▶ THE TASK
From the first line of the data through the line containing "curl, and Laplacians;", return each line exactly.

▶ EXERCISE INPUTS
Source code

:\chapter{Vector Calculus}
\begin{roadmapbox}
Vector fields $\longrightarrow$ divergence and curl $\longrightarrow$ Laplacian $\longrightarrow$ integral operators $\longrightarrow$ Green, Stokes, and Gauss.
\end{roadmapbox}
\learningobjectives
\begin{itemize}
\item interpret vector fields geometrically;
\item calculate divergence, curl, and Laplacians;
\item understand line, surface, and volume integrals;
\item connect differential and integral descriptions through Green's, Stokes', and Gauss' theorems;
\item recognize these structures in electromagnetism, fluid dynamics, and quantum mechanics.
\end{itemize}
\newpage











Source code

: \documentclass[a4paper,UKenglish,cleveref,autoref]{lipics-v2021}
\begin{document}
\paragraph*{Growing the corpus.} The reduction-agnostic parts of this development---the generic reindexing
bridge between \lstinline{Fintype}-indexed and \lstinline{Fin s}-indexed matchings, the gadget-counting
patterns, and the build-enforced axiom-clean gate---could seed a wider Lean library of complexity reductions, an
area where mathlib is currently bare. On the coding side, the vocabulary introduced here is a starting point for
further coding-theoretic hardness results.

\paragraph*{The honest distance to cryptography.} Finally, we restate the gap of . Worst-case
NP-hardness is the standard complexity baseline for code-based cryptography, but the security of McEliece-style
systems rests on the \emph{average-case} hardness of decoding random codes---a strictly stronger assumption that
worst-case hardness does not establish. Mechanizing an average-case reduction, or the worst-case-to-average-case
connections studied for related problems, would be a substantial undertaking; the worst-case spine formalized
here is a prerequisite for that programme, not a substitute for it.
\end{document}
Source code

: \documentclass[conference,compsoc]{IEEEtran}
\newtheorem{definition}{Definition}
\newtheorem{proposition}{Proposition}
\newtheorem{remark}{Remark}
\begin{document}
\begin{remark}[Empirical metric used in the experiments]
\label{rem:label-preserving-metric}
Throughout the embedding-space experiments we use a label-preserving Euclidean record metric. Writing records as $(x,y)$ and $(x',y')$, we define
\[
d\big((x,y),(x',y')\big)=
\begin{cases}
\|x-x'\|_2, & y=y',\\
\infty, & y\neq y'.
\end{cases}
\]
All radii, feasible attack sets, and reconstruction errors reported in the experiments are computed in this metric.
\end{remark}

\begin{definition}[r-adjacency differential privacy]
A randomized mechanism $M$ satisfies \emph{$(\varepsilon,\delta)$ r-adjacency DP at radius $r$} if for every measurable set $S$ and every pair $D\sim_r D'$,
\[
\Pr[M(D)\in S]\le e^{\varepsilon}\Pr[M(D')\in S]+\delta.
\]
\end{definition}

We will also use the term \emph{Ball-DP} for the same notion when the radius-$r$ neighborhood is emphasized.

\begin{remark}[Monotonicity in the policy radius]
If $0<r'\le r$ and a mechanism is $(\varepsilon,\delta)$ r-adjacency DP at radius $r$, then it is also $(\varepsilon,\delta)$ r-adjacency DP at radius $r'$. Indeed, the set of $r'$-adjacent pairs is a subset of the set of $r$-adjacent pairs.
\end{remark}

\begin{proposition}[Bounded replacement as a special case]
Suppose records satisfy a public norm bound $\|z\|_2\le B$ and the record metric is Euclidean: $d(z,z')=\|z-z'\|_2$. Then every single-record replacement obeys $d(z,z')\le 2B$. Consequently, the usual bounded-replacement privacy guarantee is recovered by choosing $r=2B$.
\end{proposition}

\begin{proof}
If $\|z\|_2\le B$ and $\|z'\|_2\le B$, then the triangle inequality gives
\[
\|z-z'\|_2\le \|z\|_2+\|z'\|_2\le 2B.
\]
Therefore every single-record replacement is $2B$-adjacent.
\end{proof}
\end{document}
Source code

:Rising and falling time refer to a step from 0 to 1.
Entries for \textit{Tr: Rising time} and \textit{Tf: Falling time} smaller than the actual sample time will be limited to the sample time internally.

▶ ANSWER BOX
Source code

:\chapter{Vector Calculus}
\begin{roadmapbox}
Vector fields $\longrightarrow$ divergence and curl $\longrightarrow$ Laplacian $\longrightarrow$ integral operators $\longrightarrow$ Green, Stokes, and Gauss.
\end{roadmapbox}
\learningobjectives
\begin{itemize}
\item interpret vector fields geometrically;
\item calculate divergence, curl, and Laplacians;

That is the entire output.